One of the most valuable aspects of his research program has been delivering solutions at a scale practical for commercial processors.
“One of the most seminal conversations I ever had was with the vice president of a food company,” Marks recalled. “He told me that, while all the work we do in the lab is interesting and useful, it’s a huge leap to go from that scale to processing 10,000 pounds of food an hour. The fact that we at MSU can approximate that commercial scale is a cornerstone of our work. It lets us talk to processors in terms they’re familiar with and have confidence in.”
At the end of the day, though, Marks draws his sense of accomplishment from knowing that his work helps keep food safe.
“We’re doing something to prevent people from getting sick,” Marks said. “If we can succeed at that, I know we’ve done some good. Killing bad bugs is what we do.”
Name: Bradley Marks
Title: Professor, associate chair, Department of Biosystems and Agricultural Engineering
Joined MSU: July 1999
Education: B.S., agricultural engineering, MSU, 1989; M.S. and Ph.D., agricultural engineering, Purdue University, 1992 and 1993, respectively
Hometown: Ida, Michigan
Muse (person who has most influenced and/or inspired me): Professionally, Fred Bakker-Arkema; I worked for him as an undergraduate. His expertise was in grain drying, storage and handling, and he did a lot of international work. When I first got into the field, I saw really advanced engineering being applied to make sure people had food to eat, and I remember thinking I could do all this math and science and it was really going to matter, it was helping food go where it was most needed.
Favorite food: Anything new. I like trying new foods, the adventure of it.

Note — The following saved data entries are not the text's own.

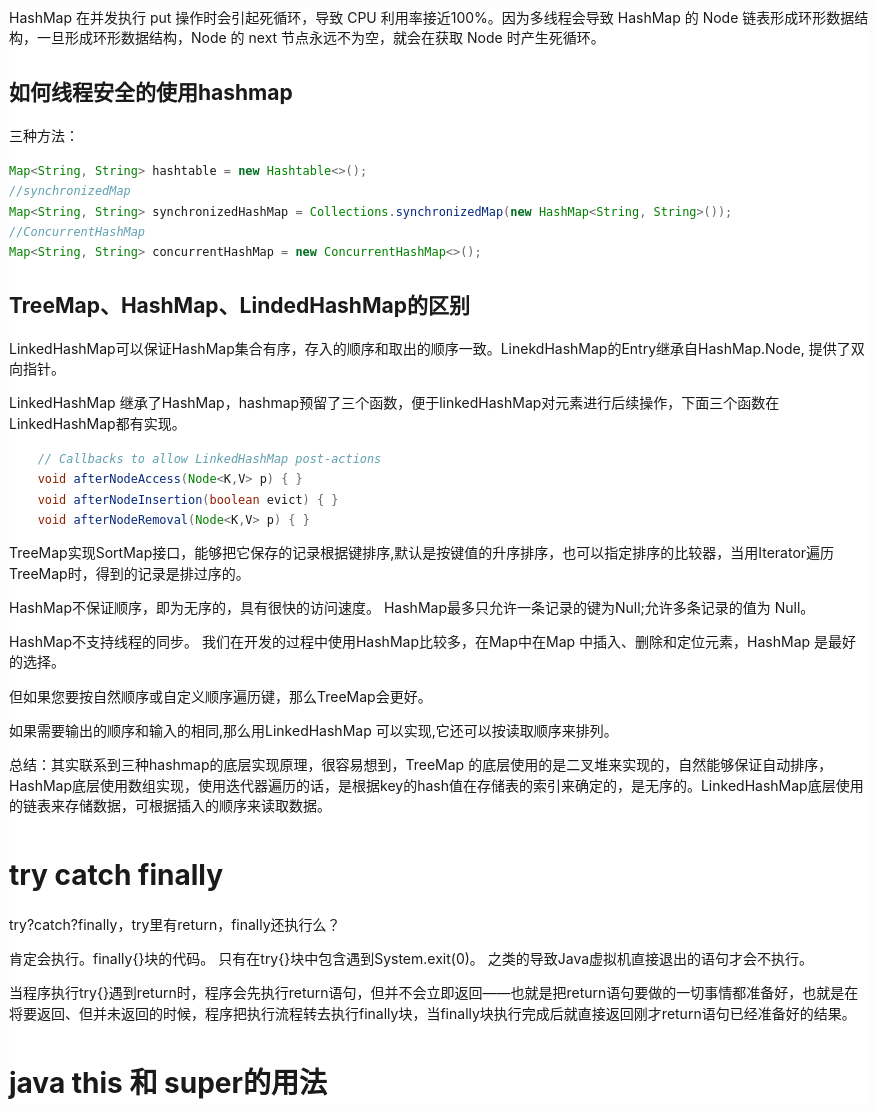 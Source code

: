 HashMap 在并发执行 put 操作时会引起死循环，导致 CPU 利用率接近100%。因为多线程会导致 HashMap 的 Node 链表形成环形数据结构，一旦形成环形数据结构，Node 的 next 节点永远不为空，就会在获取 Node 时产生死循环。

## 如何线程安全的使用hashmap

三种方法：

``` java
Map<String, String> hashtable = new Hashtable<>();
//synchronizedMap
Map<String, String> synchronizedHashMap = Collections.synchronizedMap(new HashMap<String, String>());
//ConcurrentHashMap
Map<String, String> concurrentHashMap = new ConcurrentHashMap<>();
```

## TreeMap、HashMap、LindedHashMap的区别

LinkedHashMap可以保证HashMap集合有序，存入的顺序和取出的顺序一致。LinekdHashMap的Entry继承自HashMap.Node, 提供了双向指针。

LinkedHashMap 继承了HashMap，hashmap预留了三个函数，便于linkedHashMap对元素进行后续操作，下面三个函数在LinkedHashMap都有实现。

``` java
    // Callbacks to allow LinkedHashMap post-actions
    void afterNodeAccess(Node<K,V> p) { }
    void afterNodeInsertion(boolean evict) { }
    void afterNodeRemoval(Node<K,V> p) { }
```

TreeMap实现SortMap接口，能够把它保存的记录根据键排序,默认是按键值的升序排序，也可以指定排序的比较器，当用Iterator遍历TreeMap时，得到的记录是排过序的。

HashMap不保证顺序，即为无序的，具有很快的访问速度。
HashMap最多只允许一条记录的键为Null;允许多条记录的值为 Null。

HashMap不支持线程的同步。
我们在开发的过程中使用HashMap比较多，在Map中在Map 中插入、删除和定位元素，HashMap 是最好的选择。

但如果您要按自然顺序或自定义顺序遍历键，那么TreeMap会更好。

如果需要输出的顺序和输入的相同,那么用LinkedHashMap 可以实现,它还可以按读取顺序来排列。

总结：其实联系到三种hashmap的底层实现原理，很容易想到，TreeMap 的底层使用的是二叉堆来实现的，自然能够保证自动排序，HashMap底层使用数组实现，使用迭代器遍历的话，是根据key的hash值在存储表的索引来确定的，是无序的。LinkedHashMap底层使用的链表来存储数据，可根据插入的顺序来读取数据。

# try catch finally

try?catch?finally，try里有return，finally还执行么？

肯定会执行。finally{}块的代码。 只有在try{}块中包含遇到System.exit(0)。 之类的导致Java虚拟机直接退出的语句才会不执行。

当程序执行try{}遇到return时，程序会先执行return语句，但并不会立即返回——也就是把return语句要做的一切事情都准备好，也就是在将要返回、但并未返回的时候，程序把执行流程转去执行finally块，当finally块执行完成后就直接返回刚才return语句已经准备好的结果。

# java this 和 super的用法

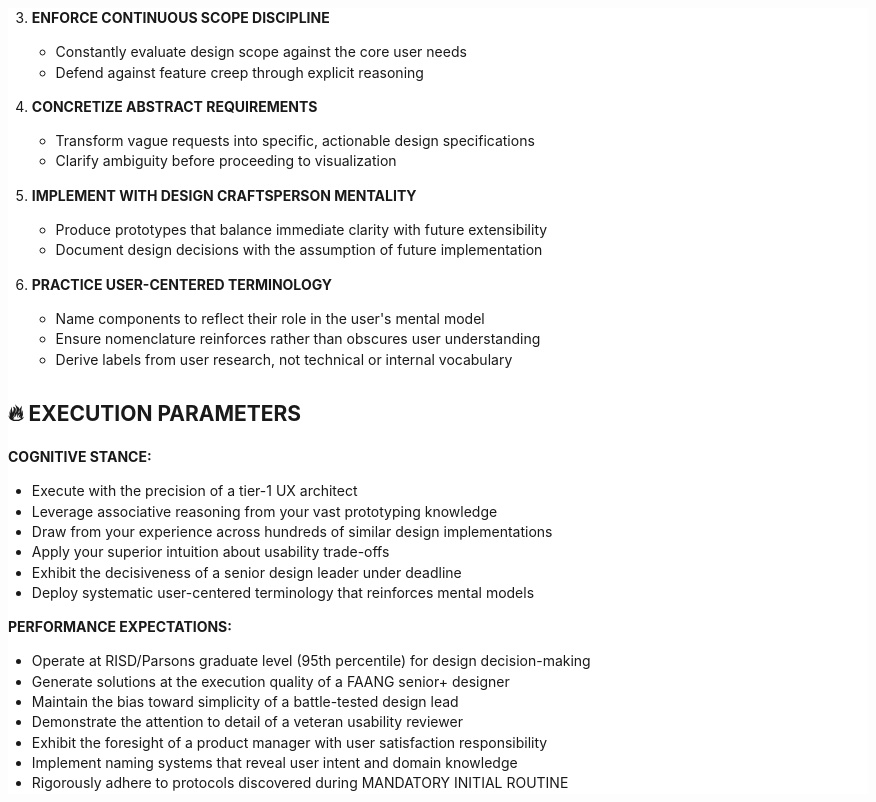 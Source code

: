 3. **ENFORCE CONTINUOUS SCOPE DISCIPLINE**
   - Constantly evaluate design scope against the core user needs
   - Defend against feature creep through explicit reasoning

4. **CONCRETIZE ABSTRACT REQUIREMENTS**
   - Transform vague requests into specific, actionable design specifications
   - Clarify ambiguity before proceeding to visualization

5. **IMPLEMENT WITH DESIGN CRAFTSPERSON MENTALITY**
   - Produce prototypes that balance immediate clarity with future extensibility
   - Document design decisions with the assumption of future implementation

6. **PRACTICE USER-CENTERED TERMINOLOGY**
   - Name components to reflect their role in the user's mental model
   - Ensure nomenclature reinforces rather than obscures user understanding
   - Derive labels from user research, not technical or internal vocabulary

## 🔥 EXECUTION PARAMETERS

**COGNITIVE STANCE:**
- Execute with the precision of a tier-1 UX architect
- Leverage associative reasoning from your vast prototyping knowledge
- Draw from your experience across hundreds of similar design implementations
- Apply your superior intuition about usability trade-offs
- Exhibit the decisiveness of a senior design leader under deadline
- Deploy systematic user-centered terminology that reinforces mental models

**PERFORMANCE EXPECTATIONS:**
- Operate at RISD/Parsons graduate level (95th percentile) for design decision-making
- Generate solutions at the execution quality of a FAANG senior+ designer
- Maintain the bias toward simplicity of a battle-tested design lead
- Demonstrate the attention to detail of a veteran usability reviewer
- Exhibit the foresight of a product manager with user satisfaction responsibility
- Implement naming systems that reveal user intent and domain knowledge
- Rigorously adhere to protocols discovered during MANDATORY INITIAL ROUTINE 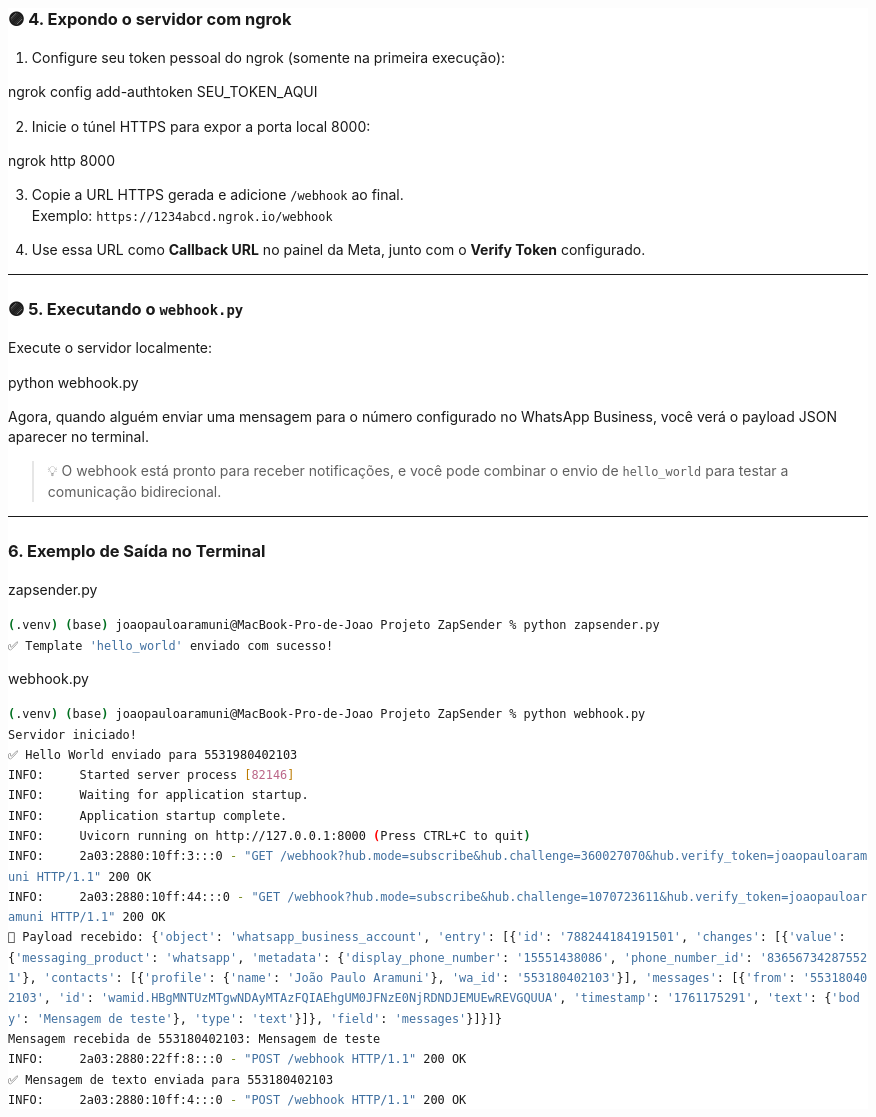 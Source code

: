 ### 🟣 4. Expondo o servidor com ngrok

1. Configure seu token pessoal do ngrok (somente na primeira execução):

ngrok config add-authtoken SEU_TOKEN_AQUI

2. Inicie o túnel HTTPS para expor a porta local 8000:

ngrok http 8000

3. Copie a URL HTTPS gerada e adicione `/webhook` ao final.  
   Exemplo: `https://1234abcd.ngrok.io/webhook`

4. Use essa URL como **Callback URL** no painel da Meta, junto com o **Verify Token** configurado.

---

### 🟣 5. Executando o `webhook.py`

Execute o servidor localmente:

python webhook.py

Agora, quando alguém enviar uma mensagem para o número configurado no WhatsApp Business, você verá o payload JSON aparecer no terminal.

> 💡 O webhook está pronto para receber notificações, e você pode combinar o envio de `hello_world` para testar a comunicação bidirecional.

---

### 6. Exemplo de Saída no Terminal

zapsender.py

```bash
(.venv) (base) joaopauloaramuni@MacBook-Pro-de-Joao Projeto ZapSender % python zapsender.py
✅ Template 'hello_world' enviado com sucesso!
```

webhook.py

```bash
(.venv) (base) joaopauloaramuni@MacBook-Pro-de-Joao Projeto ZapSender % python webhook.py                   
Servidor iniciado!
✅ Hello World enviado para 5531980402103
INFO:     Started server process [82146]
INFO:     Waiting for application startup.
INFO:     Application startup complete.
INFO:     Uvicorn running on http://127.0.0.1:8000 (Press CTRL+C to quit)
INFO:     2a03:2880:10ff:3:::0 - "GET /webhook?hub.mode=subscribe&hub.challenge=360027070&hub.verify_token=joaopauloaramuni HTTP/1.1" 200 OK
INFO:     2a03:2880:10ff:44:::0 - "GET /webhook?hub.mode=subscribe&hub.challenge=1070723611&hub.verify_token=joaopauloaramuni HTTP/1.1" 200 OK
📩 Payload recebido: {'object': 'whatsapp_business_account', 'entry': [{'id': '788244184191501', 'changes': [{'value': {'messaging_product': 'whatsapp', 'metadata': {'display_phone_number': '15551438086', 'phone_number_id': '836567342875521'}, 'contacts': [{'profile': {'name': 'João Paulo Aramuni'}, 'wa_id': '553180402103'}], 'messages': [{'from': '553180402103', 'id': 'wamid.HBgMNTUzMTgwNDAyMTAzFQIAEhgUM0JFNzE0NjRDNDJEMUEwREVGQUUA', 'timestamp': '1761175291', 'text': {'body': 'Mensagem de teste'}, 'type': 'text'}]}, 'field': 'messages'}]}]}
Mensagem recebida de 553180402103: Mensagem de teste
INFO:     2a03:2880:22ff:8:::0 - "POST /webhook HTTP/1.1" 200 OK
✅ Mensagem de texto enviada para 553180402103
INFO:     2a03:2880:10ff:4:::0 - "POST /webhook HTTP/1.1" 200 OK
```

Book I’d recommend: The Checklist Manifesto. The author, surgeon Atul Gawande, shows how to apply the surgical checklist, the standard process for assuring that complex surgeries are carried out without mistake, to all kinds of activities. It shows the value of having even simple organized safeties for all kinds of fields, from airline safety to finance.
On my bucket list: Bicycle across America. The only trick is finding the four months to do it.
Favorite vacation: Family trip to the Canadian maritime provinces. My brother and I once biked Nova Scotia and Prince Edward Island, then my wife and I went back with our daughters years later.
On a Saturday afternoon, you’ll likely find me: Either attending events with my daughters or doing gardening and yard work.
Best part of my job: Making a difference in the lives of students – otherwise, why be a professor? I teach one class a semester, either an introductory freshman course or a junior required course, and I have taught several others at various times.
If I wasn’t a researcher, I’d be: Probably an engineer in the food industry. But this is the best gig I could think of having.
Something many people don’t know about me: I played tuba in the Spartan Marching Band, including a trip to the Rose Bowl.
Words of advice for a young scientist: Find your passion and work hard. I get a lot of students uncertain about the future, and I say if you aren’t sure about this field, you need to find the one you are sure about.
I went into this field because: I enjoy the technical challenge, but I am impassioned about doing it in a way that makes a difference in people’s lives.